衣笠キャンパスの平井嘉一郎記念図書館には、8つの文庫、3つの旧蔵書からなる特別コレクションがあります。これらの資料群は、地下1階の貴重書庫・準貴重書庫に収蔵されており、閲覧や複写の申請を行うことにより利用できます。

本稿で言及する資料は、特別コレクションの1つである西園寺文庫に収蔵されているものです。西園寺文庫には、学祖・西園寺公望が生前、大学に寄贈した有職故実(朝廷内や武家などにおける儀式や習慣のこと。また、それらを研究する学問。)、書翰、書幅などに、その後、初代総長をつとめた学園創立者の中川小十郎が収集した資料(「学宝」ほか)、および図書館が特別に補充した資料などが収蔵されています(詳細は、「立命館大学図書館蔵西園寺文庫目録」(1990年10月30日発行)参照。

なお、この文庫目録には漢籍413点、和書2,884点、洋書174点、逐次刊行物39点、諸資料161点、学宝類317点(軸物24点)が収録されています(一部未収録のもの有))。

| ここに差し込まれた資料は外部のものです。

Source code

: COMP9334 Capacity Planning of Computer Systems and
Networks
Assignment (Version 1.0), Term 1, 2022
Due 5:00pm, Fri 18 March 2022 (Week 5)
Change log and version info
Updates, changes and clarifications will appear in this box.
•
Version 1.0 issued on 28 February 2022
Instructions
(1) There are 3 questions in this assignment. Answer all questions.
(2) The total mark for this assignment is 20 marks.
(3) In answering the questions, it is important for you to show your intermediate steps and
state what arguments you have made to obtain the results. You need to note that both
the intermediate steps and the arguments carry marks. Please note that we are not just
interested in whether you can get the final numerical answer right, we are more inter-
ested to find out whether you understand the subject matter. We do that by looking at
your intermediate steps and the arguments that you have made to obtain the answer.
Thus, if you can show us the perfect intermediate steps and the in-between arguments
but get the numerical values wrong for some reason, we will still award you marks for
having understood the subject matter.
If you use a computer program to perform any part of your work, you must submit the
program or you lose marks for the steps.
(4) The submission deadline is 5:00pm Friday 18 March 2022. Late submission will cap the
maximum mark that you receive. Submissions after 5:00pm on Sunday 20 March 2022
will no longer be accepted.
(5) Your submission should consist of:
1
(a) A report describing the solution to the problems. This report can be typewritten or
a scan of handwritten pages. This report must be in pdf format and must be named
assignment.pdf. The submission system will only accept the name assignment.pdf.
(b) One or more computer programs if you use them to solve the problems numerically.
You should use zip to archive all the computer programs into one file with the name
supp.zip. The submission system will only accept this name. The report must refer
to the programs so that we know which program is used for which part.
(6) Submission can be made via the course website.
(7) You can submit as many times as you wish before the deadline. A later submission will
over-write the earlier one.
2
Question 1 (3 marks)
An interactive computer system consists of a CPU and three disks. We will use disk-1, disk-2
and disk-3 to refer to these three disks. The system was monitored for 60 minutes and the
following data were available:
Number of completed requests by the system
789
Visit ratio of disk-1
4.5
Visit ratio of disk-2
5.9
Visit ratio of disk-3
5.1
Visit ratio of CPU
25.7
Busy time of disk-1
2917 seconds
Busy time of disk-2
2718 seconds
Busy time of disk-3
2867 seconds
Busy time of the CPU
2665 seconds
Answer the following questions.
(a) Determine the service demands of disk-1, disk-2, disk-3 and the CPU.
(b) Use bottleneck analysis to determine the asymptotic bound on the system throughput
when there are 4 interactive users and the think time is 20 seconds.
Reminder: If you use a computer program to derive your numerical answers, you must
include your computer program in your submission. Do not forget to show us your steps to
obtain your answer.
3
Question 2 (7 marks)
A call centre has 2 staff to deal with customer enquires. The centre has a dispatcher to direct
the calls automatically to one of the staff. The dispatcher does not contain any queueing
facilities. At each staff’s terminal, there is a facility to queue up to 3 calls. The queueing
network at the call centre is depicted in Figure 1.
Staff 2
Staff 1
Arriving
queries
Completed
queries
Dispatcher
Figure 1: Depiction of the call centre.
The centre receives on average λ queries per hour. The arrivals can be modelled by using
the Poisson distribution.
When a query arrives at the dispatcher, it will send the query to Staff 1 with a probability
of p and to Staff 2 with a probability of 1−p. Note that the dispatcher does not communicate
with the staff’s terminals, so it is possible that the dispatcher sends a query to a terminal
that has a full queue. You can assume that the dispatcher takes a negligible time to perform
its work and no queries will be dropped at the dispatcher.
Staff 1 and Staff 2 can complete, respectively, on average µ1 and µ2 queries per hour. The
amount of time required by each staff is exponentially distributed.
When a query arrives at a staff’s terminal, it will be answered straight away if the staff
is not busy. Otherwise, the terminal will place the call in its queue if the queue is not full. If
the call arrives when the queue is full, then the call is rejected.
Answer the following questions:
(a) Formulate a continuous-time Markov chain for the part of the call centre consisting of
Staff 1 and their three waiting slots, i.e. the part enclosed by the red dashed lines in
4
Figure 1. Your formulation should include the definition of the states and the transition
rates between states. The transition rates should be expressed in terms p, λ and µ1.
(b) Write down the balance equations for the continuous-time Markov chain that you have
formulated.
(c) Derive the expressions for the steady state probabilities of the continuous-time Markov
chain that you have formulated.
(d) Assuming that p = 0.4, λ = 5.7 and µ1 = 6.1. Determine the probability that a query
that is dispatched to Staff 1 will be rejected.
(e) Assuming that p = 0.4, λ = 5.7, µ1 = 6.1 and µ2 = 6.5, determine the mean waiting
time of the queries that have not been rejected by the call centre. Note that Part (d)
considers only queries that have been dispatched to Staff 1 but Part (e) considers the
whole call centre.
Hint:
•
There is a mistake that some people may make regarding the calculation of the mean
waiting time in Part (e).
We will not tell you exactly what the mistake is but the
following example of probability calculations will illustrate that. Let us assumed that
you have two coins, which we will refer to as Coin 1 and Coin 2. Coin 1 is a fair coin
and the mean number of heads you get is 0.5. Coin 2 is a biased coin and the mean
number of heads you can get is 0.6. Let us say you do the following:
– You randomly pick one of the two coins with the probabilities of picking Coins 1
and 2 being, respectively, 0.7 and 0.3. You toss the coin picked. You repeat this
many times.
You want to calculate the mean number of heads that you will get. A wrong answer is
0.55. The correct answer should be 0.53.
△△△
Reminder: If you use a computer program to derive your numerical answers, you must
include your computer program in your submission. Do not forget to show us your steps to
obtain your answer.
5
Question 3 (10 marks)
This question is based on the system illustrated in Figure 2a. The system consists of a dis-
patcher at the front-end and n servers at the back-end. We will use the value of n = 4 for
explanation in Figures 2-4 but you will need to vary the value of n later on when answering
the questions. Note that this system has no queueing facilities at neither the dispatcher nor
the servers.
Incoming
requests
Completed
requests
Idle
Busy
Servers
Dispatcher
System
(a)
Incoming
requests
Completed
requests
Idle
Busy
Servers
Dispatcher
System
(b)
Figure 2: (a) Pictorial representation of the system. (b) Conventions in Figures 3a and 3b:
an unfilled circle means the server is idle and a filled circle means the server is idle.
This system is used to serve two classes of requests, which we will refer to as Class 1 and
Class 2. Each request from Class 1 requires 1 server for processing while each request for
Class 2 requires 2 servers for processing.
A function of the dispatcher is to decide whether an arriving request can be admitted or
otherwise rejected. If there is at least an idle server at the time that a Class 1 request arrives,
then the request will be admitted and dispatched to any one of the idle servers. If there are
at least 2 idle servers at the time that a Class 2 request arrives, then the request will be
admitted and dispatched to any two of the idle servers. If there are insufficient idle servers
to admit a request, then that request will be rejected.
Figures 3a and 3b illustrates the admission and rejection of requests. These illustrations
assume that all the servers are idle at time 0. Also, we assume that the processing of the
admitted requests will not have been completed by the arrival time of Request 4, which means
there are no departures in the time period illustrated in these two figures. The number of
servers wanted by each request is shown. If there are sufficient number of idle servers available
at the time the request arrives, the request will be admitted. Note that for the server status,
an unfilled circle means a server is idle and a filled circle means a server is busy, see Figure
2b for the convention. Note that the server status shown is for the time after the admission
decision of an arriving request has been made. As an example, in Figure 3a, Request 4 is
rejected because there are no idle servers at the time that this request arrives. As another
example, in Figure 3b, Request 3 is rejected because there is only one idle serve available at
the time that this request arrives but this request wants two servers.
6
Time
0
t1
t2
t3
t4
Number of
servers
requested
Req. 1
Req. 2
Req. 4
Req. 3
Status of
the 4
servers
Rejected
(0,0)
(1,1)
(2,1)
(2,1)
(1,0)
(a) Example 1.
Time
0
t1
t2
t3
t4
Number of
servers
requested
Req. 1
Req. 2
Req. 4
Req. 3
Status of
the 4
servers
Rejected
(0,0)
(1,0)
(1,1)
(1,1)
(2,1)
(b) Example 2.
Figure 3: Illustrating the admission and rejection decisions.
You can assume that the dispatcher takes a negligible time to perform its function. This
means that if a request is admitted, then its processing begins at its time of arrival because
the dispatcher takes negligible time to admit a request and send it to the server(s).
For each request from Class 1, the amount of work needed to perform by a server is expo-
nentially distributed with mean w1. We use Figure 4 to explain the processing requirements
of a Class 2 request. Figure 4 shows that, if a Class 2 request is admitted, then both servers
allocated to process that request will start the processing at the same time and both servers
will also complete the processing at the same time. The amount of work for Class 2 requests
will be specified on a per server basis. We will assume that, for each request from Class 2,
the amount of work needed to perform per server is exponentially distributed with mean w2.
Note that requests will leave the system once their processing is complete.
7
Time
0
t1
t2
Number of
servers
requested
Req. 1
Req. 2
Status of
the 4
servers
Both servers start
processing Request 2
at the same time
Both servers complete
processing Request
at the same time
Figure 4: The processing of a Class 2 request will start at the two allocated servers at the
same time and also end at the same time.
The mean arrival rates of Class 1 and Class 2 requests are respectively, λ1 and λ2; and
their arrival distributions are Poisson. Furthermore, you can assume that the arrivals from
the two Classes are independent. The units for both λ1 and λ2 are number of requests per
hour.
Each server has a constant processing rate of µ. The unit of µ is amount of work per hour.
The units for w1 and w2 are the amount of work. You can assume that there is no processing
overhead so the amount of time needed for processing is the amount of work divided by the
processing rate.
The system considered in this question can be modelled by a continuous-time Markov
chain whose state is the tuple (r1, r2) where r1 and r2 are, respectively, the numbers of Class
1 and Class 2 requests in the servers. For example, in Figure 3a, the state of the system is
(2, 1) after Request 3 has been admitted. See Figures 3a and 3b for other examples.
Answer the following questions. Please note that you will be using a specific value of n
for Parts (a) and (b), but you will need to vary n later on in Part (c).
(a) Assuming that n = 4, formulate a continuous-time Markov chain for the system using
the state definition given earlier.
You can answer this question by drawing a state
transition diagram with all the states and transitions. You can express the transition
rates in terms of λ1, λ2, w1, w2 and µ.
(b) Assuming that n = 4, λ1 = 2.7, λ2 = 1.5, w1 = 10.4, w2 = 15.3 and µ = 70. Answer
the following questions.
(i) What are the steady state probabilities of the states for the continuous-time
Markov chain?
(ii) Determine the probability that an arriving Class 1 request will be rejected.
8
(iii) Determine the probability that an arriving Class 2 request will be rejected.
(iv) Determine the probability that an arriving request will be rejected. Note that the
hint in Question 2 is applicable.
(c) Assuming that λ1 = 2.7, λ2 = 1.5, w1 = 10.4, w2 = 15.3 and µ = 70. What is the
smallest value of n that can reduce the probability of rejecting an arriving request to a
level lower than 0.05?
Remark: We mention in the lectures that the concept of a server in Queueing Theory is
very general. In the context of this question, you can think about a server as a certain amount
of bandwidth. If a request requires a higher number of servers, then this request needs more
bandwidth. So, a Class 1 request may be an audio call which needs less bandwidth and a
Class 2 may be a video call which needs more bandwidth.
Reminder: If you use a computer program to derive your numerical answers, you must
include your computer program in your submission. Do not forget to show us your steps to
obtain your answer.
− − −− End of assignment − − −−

さて、今回この文庫を紹介する理由は、みなさんも御存知の京都三大祭の一つである「時代祭」の行列に登場する「山国隊」や「弓箭組」といった明治維新期に活躍した組織と本学との特別な関わりについて紹介してみたいと考えたからです。

「時代祭」と2つの行列

「時代祭」は、平安神宮の創建と平安遷都1100年紀念祭を奉祝する行事として、明治28(1895)年に始まったもので、毎年10月22日(雨天順延)に行われる平安神宮の大祭です。京都で千有余年にわたって培ってきた伝統工芸技術の粋を、動く歴史風俗絵巻として内外に披露することを主な目的としています。その行列は、京都全市域からなる市民組織「平安講社」(平安神宮と神苑の維持、時代祭の運営、祭具や衣装の修理・保管を目的に創立された組織で、京都市の11の旧学区を単位として編成)により運営されています。また、その行列編成は6列、人員500名の規模で、現在では明治維新前後のころ、江戸時代、安土桃山時代、室町時代、南北朝時代、鎌倉時代、藤原(平安)時代、延暦(奈良時代末~平安時代初期)時代の8つの時代を20の行列に分け総勢で約2000名もの人々が参加する大規模なものとなっています。

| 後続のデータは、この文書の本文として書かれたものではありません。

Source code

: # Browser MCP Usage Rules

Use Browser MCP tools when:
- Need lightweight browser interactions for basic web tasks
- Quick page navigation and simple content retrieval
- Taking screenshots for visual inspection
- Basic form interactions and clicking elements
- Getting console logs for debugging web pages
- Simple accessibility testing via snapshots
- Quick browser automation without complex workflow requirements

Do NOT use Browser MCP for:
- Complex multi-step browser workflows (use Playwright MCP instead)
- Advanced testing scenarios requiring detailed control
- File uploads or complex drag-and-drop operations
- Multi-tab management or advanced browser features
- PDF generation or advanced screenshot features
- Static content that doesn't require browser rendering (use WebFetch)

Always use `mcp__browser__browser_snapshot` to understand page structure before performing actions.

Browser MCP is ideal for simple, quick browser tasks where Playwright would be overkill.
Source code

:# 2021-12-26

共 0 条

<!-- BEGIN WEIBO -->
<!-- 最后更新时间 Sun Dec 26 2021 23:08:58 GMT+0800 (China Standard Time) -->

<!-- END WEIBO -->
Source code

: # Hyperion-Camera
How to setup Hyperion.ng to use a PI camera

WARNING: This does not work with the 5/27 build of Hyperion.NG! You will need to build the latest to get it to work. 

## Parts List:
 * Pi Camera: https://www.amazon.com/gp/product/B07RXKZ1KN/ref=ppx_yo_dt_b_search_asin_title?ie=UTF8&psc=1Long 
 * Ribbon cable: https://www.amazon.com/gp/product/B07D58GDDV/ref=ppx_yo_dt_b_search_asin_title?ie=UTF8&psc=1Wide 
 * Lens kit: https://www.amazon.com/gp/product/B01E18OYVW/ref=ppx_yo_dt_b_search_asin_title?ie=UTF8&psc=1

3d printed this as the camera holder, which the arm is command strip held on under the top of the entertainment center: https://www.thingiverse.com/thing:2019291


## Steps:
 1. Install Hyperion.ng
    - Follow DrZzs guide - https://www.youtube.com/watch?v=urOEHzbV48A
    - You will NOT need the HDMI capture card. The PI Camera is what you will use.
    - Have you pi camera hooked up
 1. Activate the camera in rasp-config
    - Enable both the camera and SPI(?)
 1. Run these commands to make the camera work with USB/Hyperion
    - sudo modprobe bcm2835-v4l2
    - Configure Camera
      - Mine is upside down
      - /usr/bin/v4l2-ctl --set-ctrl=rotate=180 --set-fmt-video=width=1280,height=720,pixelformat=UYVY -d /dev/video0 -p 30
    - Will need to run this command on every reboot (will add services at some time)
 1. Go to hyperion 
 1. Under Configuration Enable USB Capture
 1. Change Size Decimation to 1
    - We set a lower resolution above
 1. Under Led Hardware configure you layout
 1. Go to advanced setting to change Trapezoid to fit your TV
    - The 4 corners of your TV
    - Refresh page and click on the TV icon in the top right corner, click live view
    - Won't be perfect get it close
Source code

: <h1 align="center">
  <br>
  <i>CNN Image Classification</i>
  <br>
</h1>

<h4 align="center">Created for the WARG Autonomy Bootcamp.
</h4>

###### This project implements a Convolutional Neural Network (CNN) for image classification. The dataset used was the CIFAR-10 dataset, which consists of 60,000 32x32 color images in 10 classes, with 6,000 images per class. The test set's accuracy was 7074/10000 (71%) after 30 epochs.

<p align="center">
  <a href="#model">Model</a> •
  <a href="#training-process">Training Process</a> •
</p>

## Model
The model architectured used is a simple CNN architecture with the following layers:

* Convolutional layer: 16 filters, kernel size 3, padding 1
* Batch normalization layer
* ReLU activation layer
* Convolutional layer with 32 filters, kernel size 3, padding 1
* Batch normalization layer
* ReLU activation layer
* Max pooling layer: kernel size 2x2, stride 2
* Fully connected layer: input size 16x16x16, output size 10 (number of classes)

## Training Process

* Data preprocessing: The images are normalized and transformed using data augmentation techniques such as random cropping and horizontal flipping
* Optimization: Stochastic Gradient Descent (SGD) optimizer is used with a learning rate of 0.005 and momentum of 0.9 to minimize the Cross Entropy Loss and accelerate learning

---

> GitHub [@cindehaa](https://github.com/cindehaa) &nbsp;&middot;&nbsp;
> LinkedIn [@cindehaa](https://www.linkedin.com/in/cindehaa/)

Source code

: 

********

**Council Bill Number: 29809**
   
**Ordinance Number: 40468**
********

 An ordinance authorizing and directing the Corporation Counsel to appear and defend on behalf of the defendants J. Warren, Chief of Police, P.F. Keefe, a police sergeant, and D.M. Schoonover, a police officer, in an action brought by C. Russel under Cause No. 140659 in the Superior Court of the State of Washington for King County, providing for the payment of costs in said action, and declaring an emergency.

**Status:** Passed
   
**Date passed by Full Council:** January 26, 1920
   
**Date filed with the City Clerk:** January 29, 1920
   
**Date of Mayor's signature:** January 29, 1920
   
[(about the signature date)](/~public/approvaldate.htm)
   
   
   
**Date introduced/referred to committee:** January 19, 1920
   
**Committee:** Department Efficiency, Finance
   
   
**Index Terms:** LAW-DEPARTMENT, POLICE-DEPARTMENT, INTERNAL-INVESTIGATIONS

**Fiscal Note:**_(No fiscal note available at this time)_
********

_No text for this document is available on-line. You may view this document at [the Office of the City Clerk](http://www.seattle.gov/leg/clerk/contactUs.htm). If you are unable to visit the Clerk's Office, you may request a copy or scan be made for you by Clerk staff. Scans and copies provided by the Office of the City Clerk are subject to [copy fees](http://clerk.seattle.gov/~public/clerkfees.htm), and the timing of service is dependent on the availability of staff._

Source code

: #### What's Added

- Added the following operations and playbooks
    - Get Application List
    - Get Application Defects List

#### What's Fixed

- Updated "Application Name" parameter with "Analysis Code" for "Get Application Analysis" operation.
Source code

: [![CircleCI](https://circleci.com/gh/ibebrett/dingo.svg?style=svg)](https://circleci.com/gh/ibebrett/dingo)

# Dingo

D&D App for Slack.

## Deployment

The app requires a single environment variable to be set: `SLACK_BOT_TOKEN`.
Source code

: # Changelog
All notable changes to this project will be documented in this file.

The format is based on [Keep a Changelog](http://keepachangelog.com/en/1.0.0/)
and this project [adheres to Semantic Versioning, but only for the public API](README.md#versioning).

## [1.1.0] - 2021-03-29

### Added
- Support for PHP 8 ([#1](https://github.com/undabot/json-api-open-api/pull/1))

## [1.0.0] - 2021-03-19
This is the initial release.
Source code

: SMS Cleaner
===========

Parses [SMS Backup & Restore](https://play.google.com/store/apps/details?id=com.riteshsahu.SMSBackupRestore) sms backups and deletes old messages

次に、このような「時代祭行列」の中でも特に注目してほしい2つの行列について説明します。

1つ目は、1番最初の行列である「山国隊列」(維新勤王隊列)です。この行列は、明治維新の際、幕臣が東北地方で反乱を起こした際、丹波の国・北桑田郡山国村(現在の右京区京北)の有志が隊を組織し、官軍に加勢した当時の行装を模したものです。三斎羽織(さんさいはおり)、下には義経袴をはき、筒袖の衣に頭に鉢巻または赤熊(しゃぐま)をかぶり、脚絆を身につけ、足袋、草鞋をはき、刀を身につけ、鉄砲を携えた姿です。また、肩章をつけ階級を表しているところなどは、近代の軍制への過渡期の特徴を示しています。 この山国隊は、時代祭の始まった当初(明治28(1895)年)から同村有志が奉仕していましたが、大正10(1921)年より中京区・朱雀学区(平安講社第八社)が引継ぎ現在の名称(維新親王隊列)で奉仕しています。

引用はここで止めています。